William Hill shares went down 13% on Wednesday 23rd March after a “weaker than expected online performance“. This sudden drop is suspected to be partly due to an increase of self exclusions during 2016. Another source of issues has been placed with disappointing sporting results.
An increase in self exclusions is a direct effect of the UKGC pushing reality checks on casinos which regularly remind and direct players to self exclusion options if they’ve been playing on online casinos for an extended period of time. Reality checks like this were made compulsory on all online casinos from November 2015.
William Hill Shares Down
William Hill’s losses have been an ongoing problem for the company. Their operating profit in 2015 was down 22% from 2014, reaching £291.4 Million. Analysts had forecast a 2016 operating profit of £307 Million, but it is now expected to fall between £260 Million – £280 Million.

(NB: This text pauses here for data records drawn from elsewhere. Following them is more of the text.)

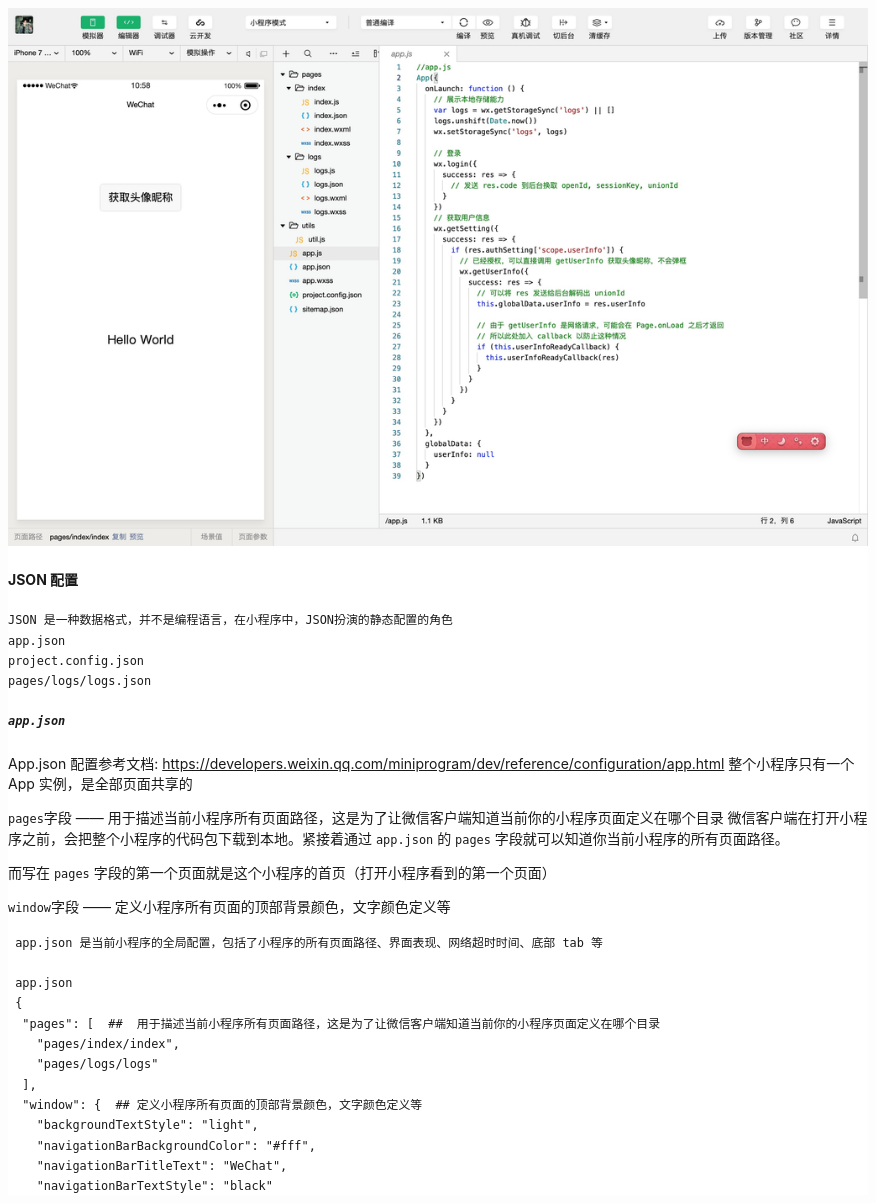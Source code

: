![wechat_project](/public/zimage/system/wechat/wechat_project.jpg)

#### JSON 配置

```
JSON 是一种数据格式，并不是编程语言，在小程序中，JSON扮演的静态配置的角色
app.json 
project.config.json
pages/logs/logs.json

```



##### `app.json`

App.json 配置参考文档:    https://developers.weixin.qq.com/miniprogram/dev/reference/configuration/app.html  整个小程序只有一个 App 实例，是全部页面共享的

`pages`字段 —— 用于描述当前小程序所有页面路径，这是为了让微信客户端知道当前你的小程序页面定义在哪个目录 微信客户端在打开小程序之前，会把整个小程序的代码包下载到本地。紧接着通过 `app.json` 的 `pages` 字段就可以知道你当前小程序的所有页面路径。

而写在 `pages` 字段的第一个页面就是这个小程序的首页（打开小程序看到的第一个页面）



`window`字段 —— 定义小程序所有页面的顶部背景颜色，文字颜色定义等

```
 app.json 是当前小程序的全局配置，包括了小程序的所有页面路径、界面表现、网络超时时间、底部 tab 等
 
 app.json 
 {
  "pages": [  ##  用于描述当前小程序所有页面路径，这是为了让微信客户端知道当前你的小程序页面定义在哪个目录
    "pages/index/index",
    "pages/logs/logs"
  ],
  "window": {  ## 定义小程序所有页面的顶部背景颜色，文字颜色定义等
    "backgroundTextStyle": "light",
    "navigationBarBackgroundColor": "#fff",
    "navigationBarTitleText": "WeChat",
    "navigationBarTextStyle": "black"
```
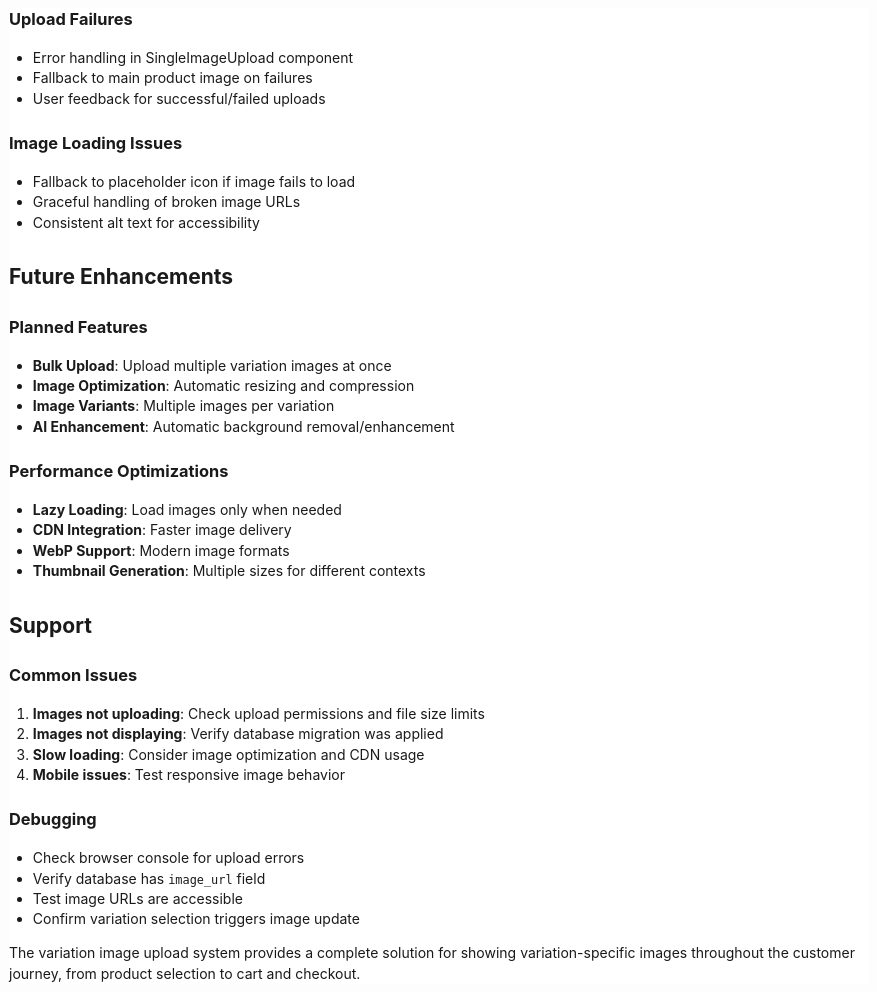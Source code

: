 ### Upload Failures

- Error handling in SingleImageUpload component
- Fallback to main product image on failures
- User feedback for successful/failed uploads

### Image Loading Issues

- Fallback to placeholder icon if image fails to load
- Graceful handling of broken image URLs
- Consistent alt text for accessibility

## Future Enhancements

### Planned Features

- **Bulk Upload**: Upload multiple variation images at once
- **Image Optimization**: Automatic resizing and compression
- **Image Variants**: Multiple images per variation
- **AI Enhancement**: Automatic background removal/enhancement

### Performance Optimizations

- **Lazy Loading**: Load images only when needed
- **CDN Integration**: Faster image delivery
- **WebP Support**: Modern image formats
- **Thumbnail Generation**: Multiple sizes for different contexts

## Support

### Common Issues

1. **Images not uploading**: Check upload permissions and file size limits
2. **Images not displaying**: Verify database migration was applied
3. **Slow loading**: Consider image optimization and CDN usage
4. **Mobile issues**: Test responsive image behavior

### Debugging

- Check browser console for upload errors
- Verify database has `image_url` field
- Test image URLs are accessible
- Confirm variation selection triggers image update

The variation image upload system provides a complete solution for showing variation-specific images throughout the customer journey, from product selection to cart and checkout.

The increasing profit drops have been identified by William Hill as a surge in time-outs and automatic self exclusions during the first months of 2016, after the introduction of the new UKGC rules. A feature of the system is that if players don’t respond to the reality check message, they will be automatically excluded from the casino.
Overall, multiple areas of William Hill’s business have been suffering, with their online sector alone expected to drop in profits by £20 Million – £25 Million during 2016. Its 2015 profits were already down by 29% from 2014, totaling £126.5 Million.
William Hill noted that self exclusions weren’t the only factor, with their sports betting performance singled out as its “worst… results in recent history”. European football and Cheltenham were among the biggest disappointments for William Hill this year.
UKGC Regulation Having An Effect
The UKGC’s reality checks and self exclusion regulations are certainly making a difference if they can affect William Hill’s shares and profits as much as they claim it has.
It’ll be interesting to see if online player time-outs are due to consumers genuinely not understanding the new process, or actual legitimate self exclusions. Only time with the system in place will reveal that.
Whatever the answer is, for now, it’s certainly ruffled William Hill’s feathers as expressed by the chief executive of the company, James Henderson. “Today’s statement reflects the combined effect of our assessment of the impact of recent regulatory changes and unfavorable sporting results including the worst results at Cheltenham in our recent history“.